■ What to do: From the records below, return every line containing the word "AmazingFeature".

■ Material provided:
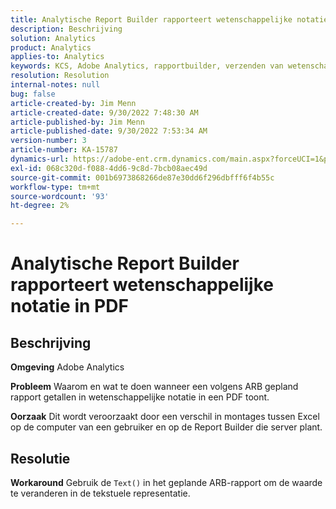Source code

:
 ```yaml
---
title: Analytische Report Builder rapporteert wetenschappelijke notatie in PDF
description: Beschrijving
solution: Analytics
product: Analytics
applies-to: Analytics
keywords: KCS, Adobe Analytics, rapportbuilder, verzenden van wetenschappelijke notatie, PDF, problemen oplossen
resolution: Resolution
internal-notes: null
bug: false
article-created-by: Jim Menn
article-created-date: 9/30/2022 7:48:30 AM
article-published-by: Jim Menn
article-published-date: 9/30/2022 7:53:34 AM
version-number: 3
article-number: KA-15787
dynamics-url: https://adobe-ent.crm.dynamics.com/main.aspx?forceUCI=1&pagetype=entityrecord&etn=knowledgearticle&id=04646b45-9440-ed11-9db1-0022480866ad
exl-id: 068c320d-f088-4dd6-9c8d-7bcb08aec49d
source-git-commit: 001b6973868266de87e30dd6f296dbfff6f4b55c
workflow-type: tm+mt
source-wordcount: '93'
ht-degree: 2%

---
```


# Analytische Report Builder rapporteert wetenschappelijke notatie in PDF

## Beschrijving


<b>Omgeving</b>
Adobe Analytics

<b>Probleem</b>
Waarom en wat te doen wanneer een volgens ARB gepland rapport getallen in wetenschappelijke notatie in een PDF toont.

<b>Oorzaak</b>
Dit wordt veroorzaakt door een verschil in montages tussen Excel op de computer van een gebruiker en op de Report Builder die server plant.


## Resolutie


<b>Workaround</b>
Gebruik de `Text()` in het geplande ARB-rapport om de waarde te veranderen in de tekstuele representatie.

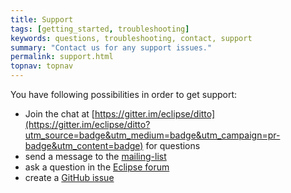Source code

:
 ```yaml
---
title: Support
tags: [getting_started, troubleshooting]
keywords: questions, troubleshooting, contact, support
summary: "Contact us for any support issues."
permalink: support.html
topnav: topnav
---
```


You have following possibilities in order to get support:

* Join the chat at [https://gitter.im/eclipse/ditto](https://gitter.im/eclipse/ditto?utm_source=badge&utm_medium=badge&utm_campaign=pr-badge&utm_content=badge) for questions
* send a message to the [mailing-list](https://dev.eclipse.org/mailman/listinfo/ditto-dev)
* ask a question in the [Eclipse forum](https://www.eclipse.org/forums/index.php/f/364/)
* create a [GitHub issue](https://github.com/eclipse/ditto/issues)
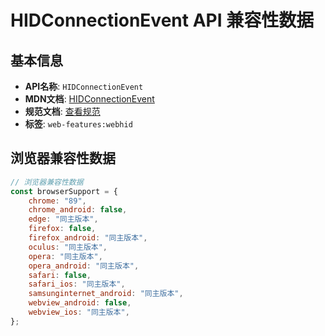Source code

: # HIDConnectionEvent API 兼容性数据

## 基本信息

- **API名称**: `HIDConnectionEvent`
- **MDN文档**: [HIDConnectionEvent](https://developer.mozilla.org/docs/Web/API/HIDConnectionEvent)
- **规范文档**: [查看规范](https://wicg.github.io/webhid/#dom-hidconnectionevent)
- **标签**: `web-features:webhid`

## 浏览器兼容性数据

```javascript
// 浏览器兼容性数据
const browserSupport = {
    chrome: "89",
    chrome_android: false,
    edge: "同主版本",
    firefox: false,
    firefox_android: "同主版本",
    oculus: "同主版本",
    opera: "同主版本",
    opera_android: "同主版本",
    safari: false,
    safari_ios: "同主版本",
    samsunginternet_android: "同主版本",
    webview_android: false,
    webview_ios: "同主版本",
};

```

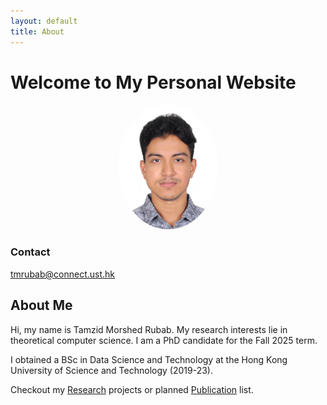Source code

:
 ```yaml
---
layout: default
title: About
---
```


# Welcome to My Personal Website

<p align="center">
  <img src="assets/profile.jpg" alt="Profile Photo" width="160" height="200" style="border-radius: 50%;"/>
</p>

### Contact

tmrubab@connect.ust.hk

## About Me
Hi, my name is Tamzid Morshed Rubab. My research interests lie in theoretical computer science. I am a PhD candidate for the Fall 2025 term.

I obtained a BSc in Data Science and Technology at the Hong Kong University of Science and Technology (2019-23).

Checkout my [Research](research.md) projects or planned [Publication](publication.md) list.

* * *

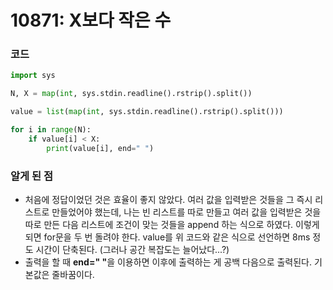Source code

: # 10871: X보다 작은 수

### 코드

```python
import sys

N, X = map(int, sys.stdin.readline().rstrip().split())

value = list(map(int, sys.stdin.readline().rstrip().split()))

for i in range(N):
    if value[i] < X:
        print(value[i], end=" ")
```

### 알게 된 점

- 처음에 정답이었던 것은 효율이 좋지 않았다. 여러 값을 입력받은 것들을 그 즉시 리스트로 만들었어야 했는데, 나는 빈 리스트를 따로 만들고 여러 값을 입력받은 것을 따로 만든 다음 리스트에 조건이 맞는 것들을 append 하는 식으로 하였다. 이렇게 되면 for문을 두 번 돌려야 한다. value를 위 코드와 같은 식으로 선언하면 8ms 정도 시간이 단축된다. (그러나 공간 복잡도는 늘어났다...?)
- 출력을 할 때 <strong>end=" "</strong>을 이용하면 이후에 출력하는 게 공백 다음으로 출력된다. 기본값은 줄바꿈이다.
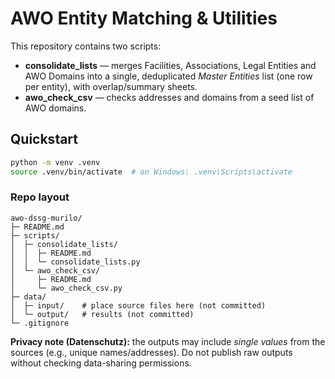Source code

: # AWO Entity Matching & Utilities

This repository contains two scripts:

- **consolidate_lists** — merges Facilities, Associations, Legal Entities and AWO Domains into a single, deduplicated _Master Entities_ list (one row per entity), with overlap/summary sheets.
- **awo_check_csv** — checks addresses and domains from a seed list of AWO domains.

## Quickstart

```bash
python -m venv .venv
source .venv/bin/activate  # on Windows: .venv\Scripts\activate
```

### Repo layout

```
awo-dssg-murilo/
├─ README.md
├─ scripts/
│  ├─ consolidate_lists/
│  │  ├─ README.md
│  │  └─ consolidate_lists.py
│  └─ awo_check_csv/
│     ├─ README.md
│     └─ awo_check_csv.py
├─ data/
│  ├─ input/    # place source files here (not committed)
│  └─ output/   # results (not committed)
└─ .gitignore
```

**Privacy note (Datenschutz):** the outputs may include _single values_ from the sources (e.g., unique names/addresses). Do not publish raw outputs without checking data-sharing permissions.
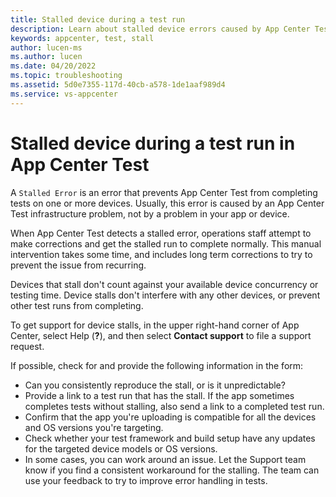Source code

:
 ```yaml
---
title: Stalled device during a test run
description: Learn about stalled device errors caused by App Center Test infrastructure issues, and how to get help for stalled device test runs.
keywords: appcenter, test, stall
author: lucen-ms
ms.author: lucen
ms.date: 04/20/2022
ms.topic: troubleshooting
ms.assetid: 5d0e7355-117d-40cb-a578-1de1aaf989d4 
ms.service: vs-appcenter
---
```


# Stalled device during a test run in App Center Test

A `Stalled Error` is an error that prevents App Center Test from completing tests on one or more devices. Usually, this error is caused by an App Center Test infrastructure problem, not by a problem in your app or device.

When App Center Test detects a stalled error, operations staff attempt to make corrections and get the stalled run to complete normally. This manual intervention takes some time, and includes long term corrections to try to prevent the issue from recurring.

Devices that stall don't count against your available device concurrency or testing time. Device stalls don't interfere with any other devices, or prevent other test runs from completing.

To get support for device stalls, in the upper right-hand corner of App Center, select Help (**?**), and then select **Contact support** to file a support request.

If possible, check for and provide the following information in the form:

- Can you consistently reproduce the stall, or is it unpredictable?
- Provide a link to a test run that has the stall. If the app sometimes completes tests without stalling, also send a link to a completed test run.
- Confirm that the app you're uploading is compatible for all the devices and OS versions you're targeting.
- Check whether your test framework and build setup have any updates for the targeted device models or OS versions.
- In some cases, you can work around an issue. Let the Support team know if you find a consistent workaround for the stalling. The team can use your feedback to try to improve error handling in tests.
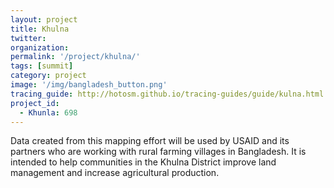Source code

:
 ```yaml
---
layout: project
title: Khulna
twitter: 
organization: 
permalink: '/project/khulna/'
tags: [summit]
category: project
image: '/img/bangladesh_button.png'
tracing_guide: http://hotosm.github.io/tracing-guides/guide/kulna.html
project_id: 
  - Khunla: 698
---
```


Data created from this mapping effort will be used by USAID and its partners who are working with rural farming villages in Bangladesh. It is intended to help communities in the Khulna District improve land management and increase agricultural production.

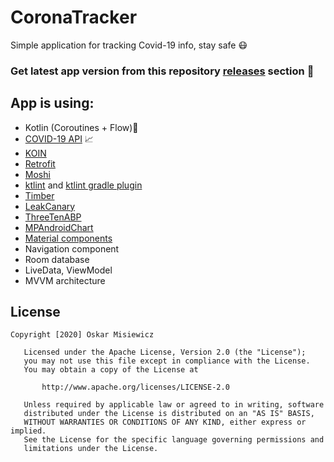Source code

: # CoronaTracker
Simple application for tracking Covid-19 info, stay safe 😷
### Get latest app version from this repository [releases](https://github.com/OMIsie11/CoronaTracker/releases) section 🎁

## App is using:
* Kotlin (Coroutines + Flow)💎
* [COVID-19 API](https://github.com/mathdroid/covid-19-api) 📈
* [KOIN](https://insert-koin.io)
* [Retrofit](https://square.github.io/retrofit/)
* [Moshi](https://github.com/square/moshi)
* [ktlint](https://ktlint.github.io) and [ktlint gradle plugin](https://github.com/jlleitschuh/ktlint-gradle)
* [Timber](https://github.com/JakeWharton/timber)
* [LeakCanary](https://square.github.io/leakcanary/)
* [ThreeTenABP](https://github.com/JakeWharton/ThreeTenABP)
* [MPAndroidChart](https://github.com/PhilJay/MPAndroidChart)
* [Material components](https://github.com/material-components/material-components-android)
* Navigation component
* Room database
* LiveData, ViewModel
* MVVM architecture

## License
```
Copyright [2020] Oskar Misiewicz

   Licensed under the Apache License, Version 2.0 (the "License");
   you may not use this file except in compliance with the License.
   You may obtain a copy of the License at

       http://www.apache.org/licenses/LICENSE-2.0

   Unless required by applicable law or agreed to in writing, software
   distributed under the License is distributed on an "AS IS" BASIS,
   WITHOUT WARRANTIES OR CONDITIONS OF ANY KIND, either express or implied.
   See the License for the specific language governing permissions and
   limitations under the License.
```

...

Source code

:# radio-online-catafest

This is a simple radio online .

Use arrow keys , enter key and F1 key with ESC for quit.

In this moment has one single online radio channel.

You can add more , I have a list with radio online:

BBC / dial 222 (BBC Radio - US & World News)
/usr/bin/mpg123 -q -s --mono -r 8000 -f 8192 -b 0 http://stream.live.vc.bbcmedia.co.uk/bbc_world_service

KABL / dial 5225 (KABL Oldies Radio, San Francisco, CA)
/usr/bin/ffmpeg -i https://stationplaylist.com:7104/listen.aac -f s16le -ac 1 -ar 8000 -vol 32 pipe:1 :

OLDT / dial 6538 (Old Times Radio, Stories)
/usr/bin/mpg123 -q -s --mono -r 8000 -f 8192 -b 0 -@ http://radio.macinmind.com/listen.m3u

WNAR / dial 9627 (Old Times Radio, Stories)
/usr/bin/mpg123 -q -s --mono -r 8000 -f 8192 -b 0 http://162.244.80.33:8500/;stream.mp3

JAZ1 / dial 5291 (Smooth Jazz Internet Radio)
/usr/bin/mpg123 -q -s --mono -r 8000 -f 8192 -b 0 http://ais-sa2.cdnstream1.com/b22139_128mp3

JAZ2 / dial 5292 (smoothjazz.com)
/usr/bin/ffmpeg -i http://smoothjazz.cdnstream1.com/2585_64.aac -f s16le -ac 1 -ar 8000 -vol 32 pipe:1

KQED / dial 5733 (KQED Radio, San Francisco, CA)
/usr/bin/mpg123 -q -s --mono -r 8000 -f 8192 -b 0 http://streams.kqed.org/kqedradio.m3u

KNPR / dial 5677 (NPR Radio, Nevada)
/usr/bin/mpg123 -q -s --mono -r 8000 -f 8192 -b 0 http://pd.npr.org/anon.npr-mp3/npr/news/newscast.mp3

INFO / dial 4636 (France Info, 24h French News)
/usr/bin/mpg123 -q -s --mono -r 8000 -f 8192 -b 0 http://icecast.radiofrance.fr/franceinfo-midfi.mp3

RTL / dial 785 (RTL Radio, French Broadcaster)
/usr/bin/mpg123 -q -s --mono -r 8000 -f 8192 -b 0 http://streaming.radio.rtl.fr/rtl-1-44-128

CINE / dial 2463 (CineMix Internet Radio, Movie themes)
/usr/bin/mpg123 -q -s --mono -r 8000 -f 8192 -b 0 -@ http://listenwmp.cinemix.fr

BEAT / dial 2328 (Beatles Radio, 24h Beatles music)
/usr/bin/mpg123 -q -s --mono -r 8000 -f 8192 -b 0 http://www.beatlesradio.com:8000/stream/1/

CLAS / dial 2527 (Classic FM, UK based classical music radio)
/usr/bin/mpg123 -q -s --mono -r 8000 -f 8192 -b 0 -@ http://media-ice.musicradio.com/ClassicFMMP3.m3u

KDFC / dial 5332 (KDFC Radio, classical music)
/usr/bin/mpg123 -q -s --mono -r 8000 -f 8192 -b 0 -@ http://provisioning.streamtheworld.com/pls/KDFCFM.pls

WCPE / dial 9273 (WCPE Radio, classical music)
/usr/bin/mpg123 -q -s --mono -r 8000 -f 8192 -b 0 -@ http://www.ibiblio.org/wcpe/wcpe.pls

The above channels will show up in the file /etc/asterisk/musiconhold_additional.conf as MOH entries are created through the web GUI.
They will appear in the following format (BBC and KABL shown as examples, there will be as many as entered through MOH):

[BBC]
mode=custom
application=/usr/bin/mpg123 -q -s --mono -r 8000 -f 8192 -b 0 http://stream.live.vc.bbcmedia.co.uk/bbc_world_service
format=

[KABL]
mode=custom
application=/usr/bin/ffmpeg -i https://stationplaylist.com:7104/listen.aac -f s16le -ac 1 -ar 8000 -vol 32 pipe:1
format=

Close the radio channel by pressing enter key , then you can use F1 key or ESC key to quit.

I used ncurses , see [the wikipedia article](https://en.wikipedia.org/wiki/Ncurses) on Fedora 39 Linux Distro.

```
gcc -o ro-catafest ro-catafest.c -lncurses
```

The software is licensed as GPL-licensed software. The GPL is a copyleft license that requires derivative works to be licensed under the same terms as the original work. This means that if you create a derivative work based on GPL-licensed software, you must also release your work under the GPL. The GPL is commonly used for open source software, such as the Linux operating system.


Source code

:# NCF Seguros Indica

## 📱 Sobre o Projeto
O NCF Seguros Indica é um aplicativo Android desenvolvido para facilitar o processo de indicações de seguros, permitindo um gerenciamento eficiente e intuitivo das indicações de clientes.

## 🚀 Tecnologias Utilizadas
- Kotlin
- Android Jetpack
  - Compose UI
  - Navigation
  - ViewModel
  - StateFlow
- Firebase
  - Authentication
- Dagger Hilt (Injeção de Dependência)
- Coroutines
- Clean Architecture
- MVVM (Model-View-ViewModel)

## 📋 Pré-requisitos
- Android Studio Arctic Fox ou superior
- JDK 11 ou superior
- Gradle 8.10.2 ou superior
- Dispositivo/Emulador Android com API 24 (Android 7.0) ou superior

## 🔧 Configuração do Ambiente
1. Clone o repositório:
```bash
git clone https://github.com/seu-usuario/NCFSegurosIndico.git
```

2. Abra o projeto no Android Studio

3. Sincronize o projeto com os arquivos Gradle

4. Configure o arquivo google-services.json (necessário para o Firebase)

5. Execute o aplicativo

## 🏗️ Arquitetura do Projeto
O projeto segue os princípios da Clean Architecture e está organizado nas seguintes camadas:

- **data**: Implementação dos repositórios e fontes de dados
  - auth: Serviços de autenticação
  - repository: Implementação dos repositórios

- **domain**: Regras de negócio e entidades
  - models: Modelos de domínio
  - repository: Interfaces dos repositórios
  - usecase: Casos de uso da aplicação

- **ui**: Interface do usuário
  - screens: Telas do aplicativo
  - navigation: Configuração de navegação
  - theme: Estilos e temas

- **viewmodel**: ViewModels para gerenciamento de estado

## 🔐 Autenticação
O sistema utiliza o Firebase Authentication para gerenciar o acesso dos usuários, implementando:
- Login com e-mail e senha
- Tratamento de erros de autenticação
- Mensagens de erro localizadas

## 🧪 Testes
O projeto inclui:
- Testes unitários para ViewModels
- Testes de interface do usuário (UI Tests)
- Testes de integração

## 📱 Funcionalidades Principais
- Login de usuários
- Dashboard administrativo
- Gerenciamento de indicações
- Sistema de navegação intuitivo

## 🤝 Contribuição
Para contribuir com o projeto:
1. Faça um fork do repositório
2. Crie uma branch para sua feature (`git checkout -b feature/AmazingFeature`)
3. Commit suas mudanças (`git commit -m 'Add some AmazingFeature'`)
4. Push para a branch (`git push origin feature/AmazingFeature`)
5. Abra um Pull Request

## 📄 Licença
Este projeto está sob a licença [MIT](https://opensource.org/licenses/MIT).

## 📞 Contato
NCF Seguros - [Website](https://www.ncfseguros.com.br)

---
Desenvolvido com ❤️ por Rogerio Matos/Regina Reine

■ Solution for this problem:
2. Crie uma branch para sua feature (`git checkout -b feature/AmazingFeature`)
3. Commit suas mudanças (`git commit -m 'Add some AmazingFeature'`)
4. Push para a branch (`git push origin feature/AmazingFeature`)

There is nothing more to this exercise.